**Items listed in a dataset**
* * *
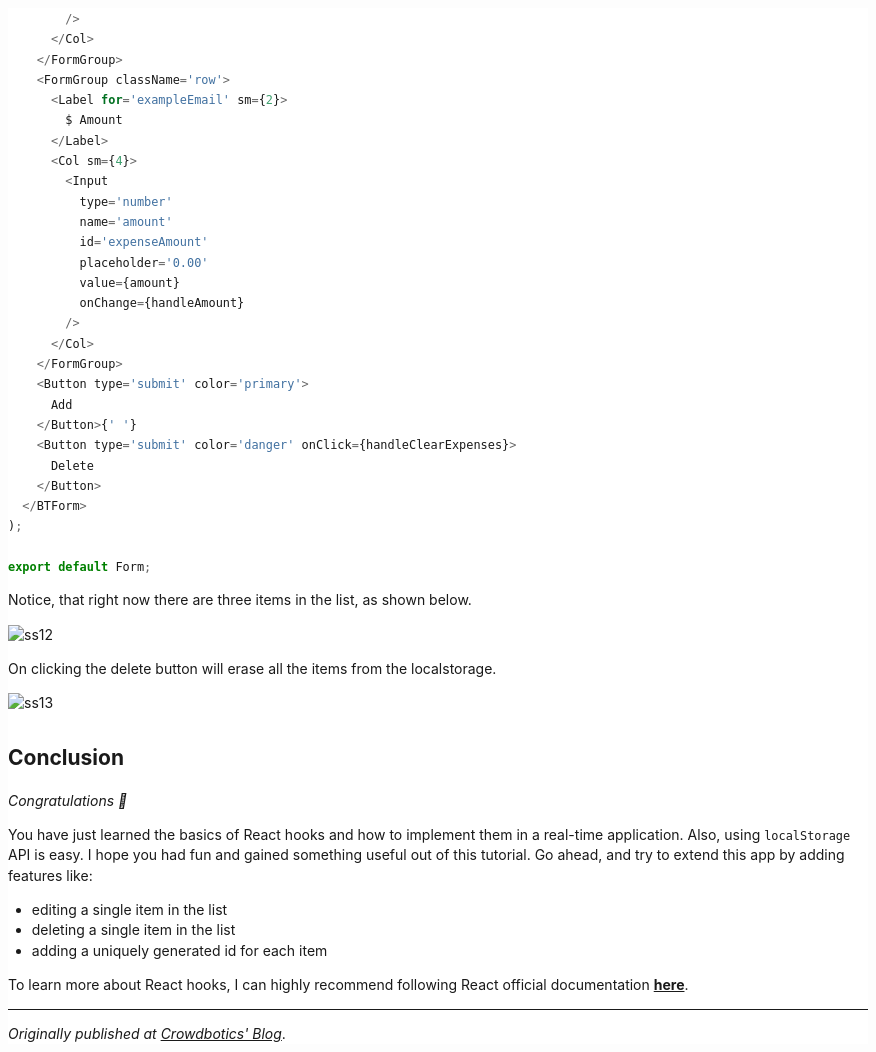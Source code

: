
```js
        />
      </Col>
    </FormGroup>
    <FormGroup className='row'>
      <Label for='exampleEmail' sm={2}>
        $ Amount
      </Label>
      <Col sm={4}>
        <Input
          type='number'
          name='amount'
          id='expenseAmount'
          placeholder='0.00'
          value={amount}
          onChange={handleAmount}
        />
      </Col>
    </FormGroup>
    <Button type='submit' color='primary'>
      Add
    </Button>{' '}
    <Button type='submit' color='danger' onClick={handleClearExpenses}>
      Delete
    </Button>
  </BTForm>
);

export default Form;
```

Notice, that right now there are three items in the list, as shown below.

![ss12](https://blog.crowdbotics.com/content/images/2019/09/ss12.png)

On clicking the delete button will erase all the items from the localstorage.

![ss13](https://blog.crowdbotics.com/content/images/2019/09/ss13.gif)

## Conclusion

_Congratulations 🎉_

You have just learned the basics of React hooks and how to implement them in a real-time application. Also, using `localStorage` API is easy. I hope you had fun and gained something useful out of this tutorial. Go ahead, and try to extend this app by adding features like:

- editing a single item in the list
- deleting a single item in the list
- adding a uniquely generated id for each item

To learn more about React hooks, I can highly recommend following React official documentation [**here**](https://reactjs.org/docs/hooks-effect.html).

---

_Originally published at [Crowdbotics' Blog](https://blog.crowdbotics.com/build-a-react-app-with-localstorage-api-and-hooks/)_.
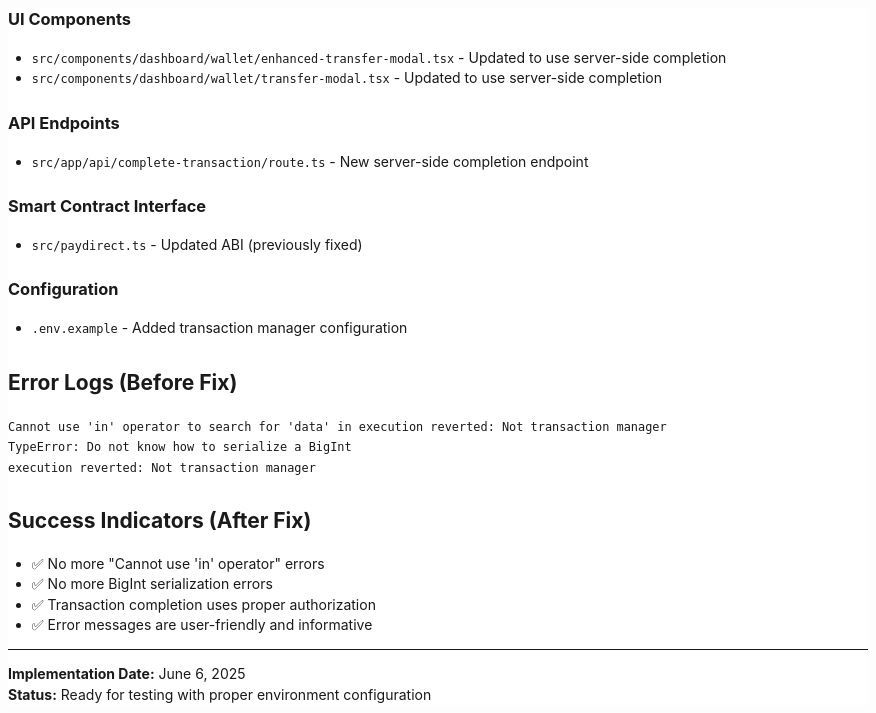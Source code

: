 ### UI Components
- `src/components/dashboard/wallet/enhanced-transfer-modal.tsx` - Updated to use server-side completion
- `src/components/dashboard/wallet/transfer-modal.tsx` - Updated to use server-side completion

### API Endpoints
- `src/app/api/complete-transaction/route.ts` - New server-side completion endpoint

### Smart Contract Interface
- `src/paydirect.ts` - Updated ABI (previously fixed)

### Configuration
- `.env.example` - Added transaction manager configuration

## Error Logs (Before Fix)
```
Cannot use 'in' operator to search for 'data' in execution reverted: Not transaction manager
TypeError: Do not know how to serialize a BigInt
execution reverted: Not transaction manager
```

## Success Indicators (After Fix)
- ✅ No more "Cannot use 'in' operator" errors
- ✅ No more BigInt serialization errors
- ✅ Transaction completion uses proper authorization
- ✅ Error messages are user-friendly and informative

---

**Implementation Date:** June 6, 2025  
**Status:** Ready for testing with proper environment configuration
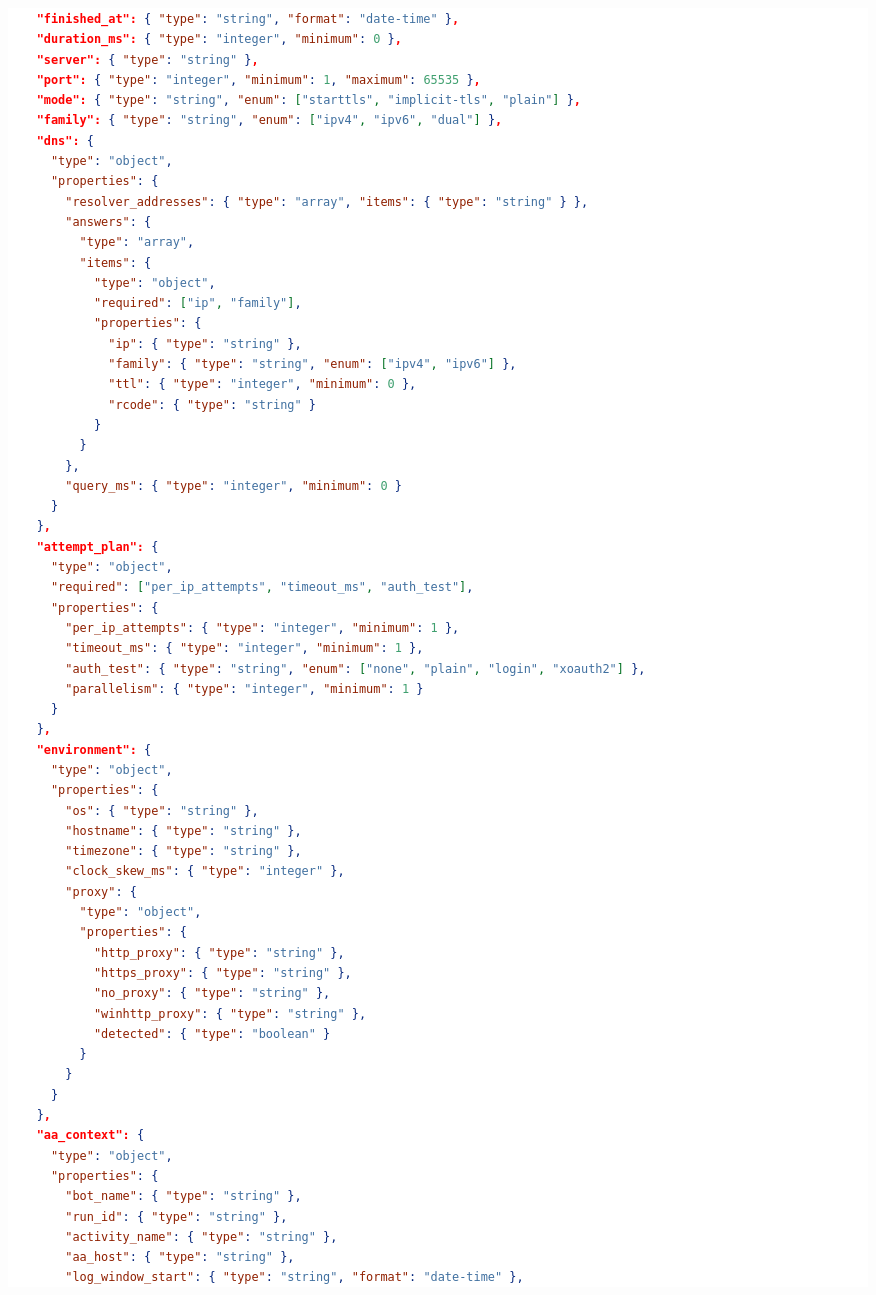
 ```json
    "finished_at": { "type": "string", "format": "date-time" },
    "duration_ms": { "type": "integer", "minimum": 0 },
    "server": { "type": "string" },
    "port": { "type": "integer", "minimum": 1, "maximum": 65535 },
    "mode": { "type": "string", "enum": ["starttls", "implicit-tls", "plain"] },
    "family": { "type": "string", "enum": ["ipv4", "ipv6", "dual"] },
    "dns": {
      "type": "object",
      "properties": {
        "resolver_addresses": { "type": "array", "items": { "type": "string" } },
        "answers": {
          "type": "array",
          "items": {
            "type": "object",
            "required": ["ip", "family"],
            "properties": {
              "ip": { "type": "string" },
              "family": { "type": "string", "enum": ["ipv4", "ipv6"] },
              "ttl": { "type": "integer", "minimum": 0 },
              "rcode": { "type": "string" }
            }
          }
        },
        "query_ms": { "type": "integer", "minimum": 0 }
      }
    },
    "attempt_plan": {
      "type": "object",
      "required": ["per_ip_attempts", "timeout_ms", "auth_test"],
      "properties": {
        "per_ip_attempts": { "type": "integer", "minimum": 1 },
        "timeout_ms": { "type": "integer", "minimum": 1 },
        "auth_test": { "type": "string", "enum": ["none", "plain", "login", "xoauth2"] },
        "parallelism": { "type": "integer", "minimum": 1 }
      }
    },
    "environment": {
      "type": "object",
      "properties": {
        "os": { "type": "string" },
        "hostname": { "type": "string" },
        "timezone": { "type": "string" },
        "clock_skew_ms": { "type": "integer" },
        "proxy": {
          "type": "object",
          "properties": {
            "http_proxy": { "type": "string" },
            "https_proxy": { "type": "string" },
            "no_proxy": { "type": "string" },
            "winhttp_proxy": { "type": "string" },
            "detected": { "type": "boolean" }
          }
        }
      }
    },
    "aa_context": {
      "type": "object",
      "properties": {
        "bot_name": { "type": "string" },
        "run_id": { "type": "string" },
        "activity_name": { "type": "string" },
        "aa_host": { "type": "string" },
        "log_window_start": { "type": "string", "format": "date-time" },
```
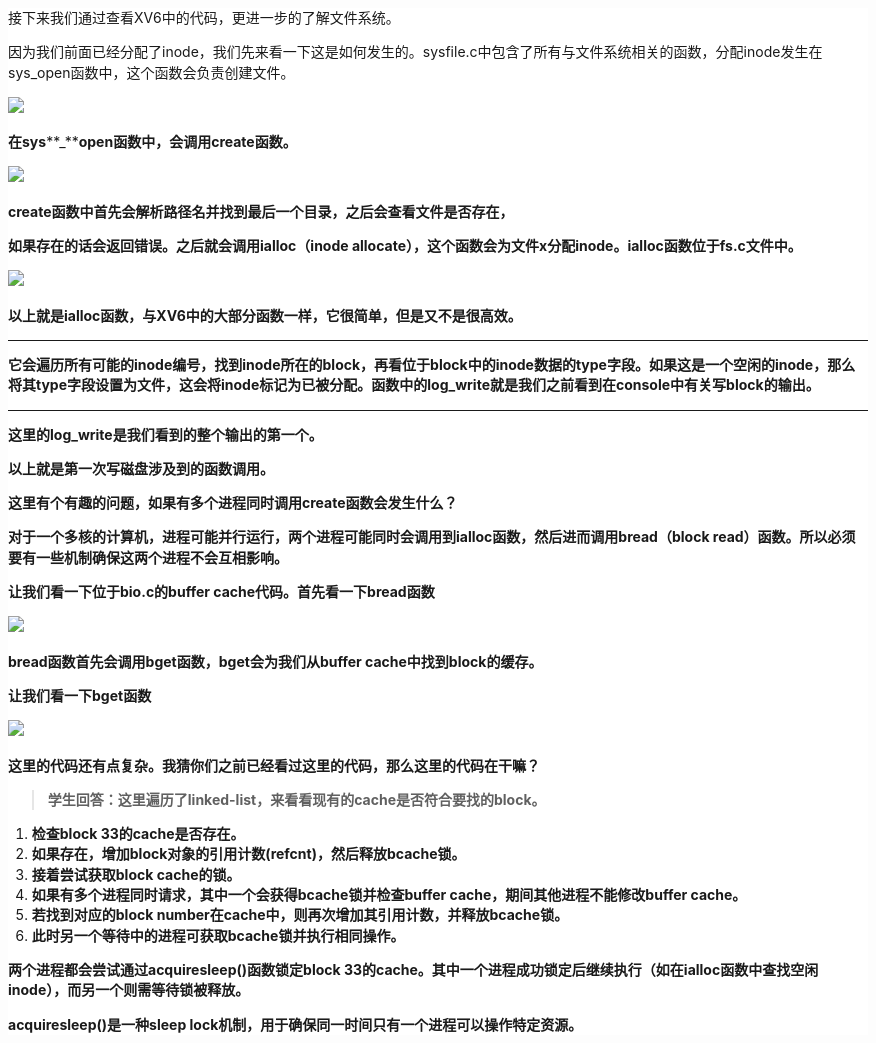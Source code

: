 接下来我们通过查看XV6中的代码，更进一步的了解文件系统。

因为我们前面已经分配了inode，我们先来看一下这是如何发生的。sysfile.c中包含了所有与文件系统相关的函数，分配inode发生在sys_open函数中，这个函数会负责创建文件。

![](https://mit-public-courses-cn-translatio.gitbook.io/~gitbook/image?url=https%3A%2F%2F1977542228-files.gitbook.io%2F%7E%2Ffiles%2Fv0%2Fb%2Fgitbook-legacy-files%2Fo%2Fassets%252F-MHZoT2b_bcLghjAOPsJ%252F-MRnWMO2uGvqJaeeQWYJ%252F-MRoPgvXy5DGjE-avRxQ%252Fimage.png%3Falt%3Dmedia%26token%3Db75b0d93-f173-46ad-8a6e-bc40dc9fdfb1&width=768&dpr=4&quality=100&sign=6bca4afa&sv=1)

**在sys****_****open函数中，会调用create函数。**

![](https://mit-public-courses-cn-translatio.gitbook.io/~gitbook/image?url=https%3A%2F%2F1977542228-files.gitbook.io%2F%7E%2Ffiles%2Fv0%2Fb%2Fgitbook-legacy-files%2Fo%2Fassets%252F-MHZoT2b_bcLghjAOPsJ%252F-MRnWMO2uGvqJaeeQWYJ%252F-MRoQI_qaK0TMbG-DWH9%252Fimage.png%3Falt%3Dmedia%26token%3D86c4902f-9e35-4bb1-86c0-a7a5b2368656&width=768&dpr=4&quality=100&sign=30ca3fe3&sv=1)

**create函数中首先会解析路径名并找到最后一个目录，之后会查看文件是否存在，**

**如果存在的话会返回错误。之后就会调用ialloc（inode allocate），这个函数会为文件x分配inode。ialloc函数位于fs.c文件中。**

![](https://mit-public-courses-cn-translatio.gitbook.io/~gitbook/image?url=https%3A%2F%2F1977542228-files.gitbook.io%2F%7E%2Ffiles%2Fv0%2Fb%2Fgitbook-legacy-files%2Fo%2Fassets%252F-MHZoT2b_bcLghjAOPsJ%252F-MRnWMO2uGvqJaeeQWYJ%252F-MRoSXy8X0cLHmhDL2bU%252Fimage.png%3Falt%3Dmedia%26token%3D64e99ed8-137d-4ed5-862f-9b3cea344f65&width=768&dpr=4&quality=100&sign=e29296ab&sv=1)	

**以上就是ialloc函数，与XV6中的大部分函数一样，它很简单，但是又不是很高效。**

---

**它会遍历所有可能的inode编号，找到inode所在的block，再看位于block中的inode数据的type字段。如果这是一个空闲的inode，那么将其type字段设置为文件，这会将inode标记为已被分配。函数中的log_write就是我们之前看到在console中有关写block的输出。**

---

**这里的log_write是我们看到的整个输出的第一个。**

**以上就是第一次写磁盘涉及到的函数调用。**

**这里有个有趣的问题，如果有多个进程同时调用create函数会发生什么？**

**对于一个多核的计算机，进程可能并行运行，两个进程可能同时会调用到ialloc函数，然后进而调用bread（block read）函数。所以必须要有一些机制确保这两个进程不会互相影响。**

**让我们看一下位于bio.c的buffer cache代码。首先看一下bread函数**

![](https://mit-public-courses-cn-translatio.gitbook.io/~gitbook/image?url=https%3A%2F%2F1977542228-files.gitbook.io%2F%7E%2Ffiles%2Fv0%2Fb%2Fgitbook-legacy-files%2Fo%2Fassets%252F-MHZoT2b_bcLghjAOPsJ%252F-MRnWMO2uGvqJaeeQWYJ%252F-MRodWqt9DRWE7pp8rsE%252Fimage.png%3Falt%3Dmedia%26token%3Da94ba7fc-8c80-4d49-b08e-5844b4ae4d4a&width=768&dpr=4&quality=100&sign=46acc94a&sv=1)

**bread函数首先会调用bget函数，bget会为我们从buffer cache中找到block的缓存。**

**让我们看一下bget函数**

![](https://mit-public-courses-cn-translatio.gitbook.io/~gitbook/image?url=https%3A%2F%2F1977542228-files.gitbook.io%2F%7E%2Ffiles%2Fv0%2Fb%2Fgitbook-legacy-files%2Fo%2Fassets%252F-MHZoT2b_bcLghjAOPsJ%252F-MRnWMO2uGvqJaeeQWYJ%252F-MRohZd0-JtnZQxBAyFW%252Fimage.png%3Falt%3Dmedia%26token%3D61e4c7d6-bc44-470d-aa44-9822d039eadc&width=768&dpr=4&quality=100&sign=f7ae486d&sv=1)

**这里的代码还有点复杂。我猜你们之前已经看过这里的代码，那么这里的代码在干嘛？**

> **学生回答：这里遍历了linked-list，来看看现有的cache是否符合要找的block。**
>

1. **检查block 33的cache是否存在。**
2. **如果存在，增加block对象的引用计数(refcnt)，然后释放bcache锁。**
3. **接着尝试获取block cache的锁。**
4. **如果有多个进程同时请求，其中一个会获得bcache锁并检查buffer cache，期间其他进程不能修改buffer cache。**
5. **若找到对应的block number在cache中，则再次增加其引用计数，并释放bcache锁。**
6. **此时另一个等待中的进程可获取bcache锁并执行相同操作。**

**两个进程都会尝试通过acquiresleep()函数锁定block 33的cache。其中一个进程成功锁定后继续执行（如在ialloc函数中查找空闲inode），而另一个则需等待锁被释放。**

**acquiresleep()是一种sleep lock机制，用于确保同一时间只有一个进程可以操作特定资源。**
* * *
**Assigned task**
Count the lines of the records that contain the word "side". Give only the count.

**Your response**
3